Þingeyrakirkja church is in my opinion one of the most beautiful churches in Iceland. It is located at Þingeyrar in North-Iceland by Húnafjörður bay.
Þingeyrakirkja church was consecrated in 1877 and is one of Iceland´s few stone churches. The stone in the church was found in the Ásbjarnarnesbjörg, 8 km away from the church.
The walls of the stone church are ca 1 meters thick. It is so beautiful on the inside as well. It is well known for its ceiling, which is blue painted with ca 1000 golden stars.
I came here especially with my mother to have a look at the stars in the ceiling, but we were in awe when we saw the other beautiful artefacts in the church. Most of our churches are Lutheran churches and they are not very ornate compared to other churches.
Matching with the number of stars in the beautiful ceiling are the windowpanes.
The altarpiece is the oldest artefact in the church, dating back to the 14th century. This is the only artefact left in the church from the Catholic period.
The pulpit is from the Netherlands and was donated to the church in 1696 by Lauritz Gottrup, who also donated several other beautiful artefacts to the church.
At Þingeyrar the first monastery in Iceland was erected in 1133. It stood here until the Reformation in 1550. Þingeyraklaustur monastery was well known for its literature, which was written down on parchment in the years 1100-1300. Here many of the Sagas were written, but the Icelandic Sagas tell the story of the Vikings in Iceland.

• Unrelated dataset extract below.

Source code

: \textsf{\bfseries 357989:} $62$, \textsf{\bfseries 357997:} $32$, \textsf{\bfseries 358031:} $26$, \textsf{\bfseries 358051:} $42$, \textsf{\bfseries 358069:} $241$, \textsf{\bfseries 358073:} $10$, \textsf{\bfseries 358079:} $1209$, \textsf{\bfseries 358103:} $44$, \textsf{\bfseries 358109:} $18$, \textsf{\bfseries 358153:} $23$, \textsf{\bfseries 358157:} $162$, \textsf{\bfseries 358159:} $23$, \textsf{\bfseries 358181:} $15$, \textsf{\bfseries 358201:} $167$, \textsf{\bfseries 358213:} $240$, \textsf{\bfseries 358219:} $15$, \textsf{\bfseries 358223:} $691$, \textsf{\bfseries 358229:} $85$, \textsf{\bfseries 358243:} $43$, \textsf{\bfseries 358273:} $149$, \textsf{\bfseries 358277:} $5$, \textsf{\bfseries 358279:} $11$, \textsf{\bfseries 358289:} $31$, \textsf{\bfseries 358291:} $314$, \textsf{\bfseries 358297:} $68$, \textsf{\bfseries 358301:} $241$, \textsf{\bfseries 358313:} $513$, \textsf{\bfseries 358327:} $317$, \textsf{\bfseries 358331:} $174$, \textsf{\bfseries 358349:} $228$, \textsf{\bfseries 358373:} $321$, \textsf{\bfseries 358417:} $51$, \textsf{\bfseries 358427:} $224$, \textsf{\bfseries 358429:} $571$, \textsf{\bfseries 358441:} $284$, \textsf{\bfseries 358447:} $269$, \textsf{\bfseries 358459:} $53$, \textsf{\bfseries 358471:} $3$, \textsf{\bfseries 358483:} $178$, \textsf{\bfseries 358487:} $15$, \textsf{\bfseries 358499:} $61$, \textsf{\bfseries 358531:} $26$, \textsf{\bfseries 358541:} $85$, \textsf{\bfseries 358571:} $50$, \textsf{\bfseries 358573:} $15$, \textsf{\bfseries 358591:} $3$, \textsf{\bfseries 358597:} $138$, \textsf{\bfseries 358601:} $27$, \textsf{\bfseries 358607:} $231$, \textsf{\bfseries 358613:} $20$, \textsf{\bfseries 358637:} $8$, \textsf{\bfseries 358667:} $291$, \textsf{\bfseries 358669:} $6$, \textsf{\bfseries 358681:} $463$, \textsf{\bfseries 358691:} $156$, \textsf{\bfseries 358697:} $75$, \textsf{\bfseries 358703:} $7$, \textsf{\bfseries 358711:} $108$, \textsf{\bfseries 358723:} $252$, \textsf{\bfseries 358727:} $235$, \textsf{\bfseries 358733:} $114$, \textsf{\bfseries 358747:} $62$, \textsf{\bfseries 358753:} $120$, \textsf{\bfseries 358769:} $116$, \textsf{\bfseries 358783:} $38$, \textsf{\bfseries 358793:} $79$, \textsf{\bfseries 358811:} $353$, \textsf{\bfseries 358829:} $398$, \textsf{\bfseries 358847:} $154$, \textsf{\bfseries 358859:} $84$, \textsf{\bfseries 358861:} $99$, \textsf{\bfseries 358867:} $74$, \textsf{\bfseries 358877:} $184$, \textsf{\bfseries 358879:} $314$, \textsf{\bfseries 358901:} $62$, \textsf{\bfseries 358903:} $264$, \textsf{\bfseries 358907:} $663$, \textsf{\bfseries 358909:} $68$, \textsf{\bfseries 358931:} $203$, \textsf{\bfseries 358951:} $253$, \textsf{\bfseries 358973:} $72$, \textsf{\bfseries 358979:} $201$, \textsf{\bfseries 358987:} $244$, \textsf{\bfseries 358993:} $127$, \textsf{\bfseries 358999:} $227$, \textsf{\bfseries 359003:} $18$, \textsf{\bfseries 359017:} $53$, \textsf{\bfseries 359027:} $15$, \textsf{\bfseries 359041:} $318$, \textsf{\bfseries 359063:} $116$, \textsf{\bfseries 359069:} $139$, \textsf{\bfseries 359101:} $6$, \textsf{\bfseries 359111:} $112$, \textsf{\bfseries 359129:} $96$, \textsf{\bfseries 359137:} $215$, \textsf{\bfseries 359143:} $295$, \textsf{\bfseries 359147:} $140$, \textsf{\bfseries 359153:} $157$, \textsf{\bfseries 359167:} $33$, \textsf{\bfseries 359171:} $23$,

The Bishop at Hólar, Jón Ögmundarson, 1106-1121, made a pledge that he would erect a church and a manor here if the famine in Iceland would stop. The famine stopped and the bishop kept his promise.
At Þingeyrar one of the biggest manors in Iceland was erected, where Chieftains resided. So this was quite an important place in Iceland.
Here in Vatnsdalur valley the Vatnsdæla Saga took place. Vatnsdæla Saga was most probably written in 1270 in the monastery at Þingeyrar and tells the story of the Vikings living in this part of Iceland.
Þingeyrar derives its name from "Þing-" meaning Parliament, as legislative assemblies were held here in Húnaþing during the Commonwealth Period from 930-1264.
By Þingeyrakirkja church you will find a Visitor Centre, called Klausturstofa. It is built in the liking of Þingeyrakirkja church, out of stone and complements the church - very well made. At the Visitor Centre you can get get guidance to the church for a small fee.
On the walls of the Visitor Centre are drawings from the Saga, which took place here in Vatnsdalur valley, Vatnsdæla Saga. I bought here a very good map, the Vatnsdæla Saga Heritage Map.
At the Visitor Centre you will find a replica of Flateyjarbók, the Flatey Book, which is the largest and most impressive of all Icelandic manuscript dating back to the Middle Ages, written in ca 1387-1394. It mostly tells the story of the Norwegian kings.
The Visitor Centre at Þingeyrar and Þingeyrakirkja church are open in summer time from June 1st - August 31st from 10:00-17:00.
To visit Þingeyrakirkja church coming from Reykjavík you can rent a car and drive north on ring-road one, turn left on road 721 and drive for ca 6 km. It is midway between the towns Blönduós and Hvammstangi and can be seen from the road in the distance.
You can also include it in one of the summer self-drive tours, which include a car, accommodation and a detailed itinerary.
Too many people drive by without knowing about this extraordinary church. I find this church to be one of the most beautiful churches in Iceland, so making the short detour from ring-road 1 to have a look at this historical church is well worth it.